Sickle cell disease (SCD) is a life-threatening, inherited blood disorder which causes red blood cells to become sickle-shaped through the presence of an abnormal variant of hemoglobin. This variant, known as HbS, is created by a single mutation in the beta subunits of healthy HbA (adult hemoglobin): a Glutamate at position 6 of the primary sequence is substituted by a Valine. This change in structure on the surface of the protein from a positively charged amino acid to a non-polar, hydrophobic amino acid causes affected blood cells to shrivel up and aggregate to one another, thereby inhibiting circulation. This subsequently leads to a large number of bodily complications which may include an increased risk for infection, organ damage, stroke, and even death. 

While SCD symptoms may begin in patients around 6 months of age, it’s nearly impossible to diagnose them at that time due to the fact that infants are unable to vocalize their pain. This phenomenon, known as the Pain Crisis, is a large contributing factor to the staggering mortality rate in Sub-Saharan regions of the world. 


SCD has worldwide impact. In 2019, there was an estimate of 300k babies born each year with SCD, and over 230k of these individuals are in Sub-Saharan Africa. 50-90% of these individuals in this region die before the age of 5. While SCD has some prevalence in higher income countries, such as the US, these regions have been able to significantly increase life expectancy by adopting universal screening programs to catch the illness early. However, LMICs are unable to implement these solutions due to lack of resources. 

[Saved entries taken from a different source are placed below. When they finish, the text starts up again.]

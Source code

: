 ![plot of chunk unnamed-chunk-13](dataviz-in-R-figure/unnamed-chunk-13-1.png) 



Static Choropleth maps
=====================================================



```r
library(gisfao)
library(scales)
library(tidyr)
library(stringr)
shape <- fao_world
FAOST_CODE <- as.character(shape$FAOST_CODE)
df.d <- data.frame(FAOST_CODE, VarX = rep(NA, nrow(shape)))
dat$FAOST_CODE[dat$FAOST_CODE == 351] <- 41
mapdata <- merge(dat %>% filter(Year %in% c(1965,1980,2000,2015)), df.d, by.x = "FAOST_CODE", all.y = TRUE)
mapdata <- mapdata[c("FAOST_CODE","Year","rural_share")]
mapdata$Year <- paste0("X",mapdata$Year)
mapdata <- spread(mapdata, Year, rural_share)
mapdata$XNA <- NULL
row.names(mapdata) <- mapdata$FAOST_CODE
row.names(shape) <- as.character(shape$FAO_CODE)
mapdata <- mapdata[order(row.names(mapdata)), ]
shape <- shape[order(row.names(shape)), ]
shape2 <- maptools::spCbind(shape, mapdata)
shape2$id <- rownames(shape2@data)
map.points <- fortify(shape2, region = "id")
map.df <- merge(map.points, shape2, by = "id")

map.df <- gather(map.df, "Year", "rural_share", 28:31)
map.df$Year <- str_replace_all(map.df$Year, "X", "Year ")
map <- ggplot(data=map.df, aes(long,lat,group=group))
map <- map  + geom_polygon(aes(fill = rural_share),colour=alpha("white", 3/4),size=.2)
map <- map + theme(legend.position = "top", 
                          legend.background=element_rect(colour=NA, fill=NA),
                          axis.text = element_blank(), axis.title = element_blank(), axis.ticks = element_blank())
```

The current programs that have been implemented in LMICs include the collection of dried blood spot (DBS) samples and the Sickling Test. DBS samples are collected from newborns and then sent to centralized labs for analysis. The problem with these initiatives relates to their time-consuming and expensive nature. Costs of transportation to external labs and the use of the gold standard (hemoglobin electrophoresis and high-performance liquid chromatography) to carry out the test are too high for many low-to-middle income countries to implement sustainably. That’s why many countries, including Sierra Leone, rely on the Sickling Test. The Sickling Test is a qualitative experiment which involves taking a drop of blood, adding adding a deoxygenating reagent, and then observing the response of the blood cells. This test operates under the assumption that a crescent shape will form for patients with SCD. The issue here is that it is too difficult to differentiate between individuals who carry the sickling trait and patients who have sickle cell disease

In short, the use of either DBS samples or the Sickling Test raises issues in accuracy or cost burden. Our team hopes to come in as a solution, with our device optimized to cost under five dollars while still being designed to achieve the same level of diagnostic accuracy as a comparable $12-15 electrophoresis screening test to be run.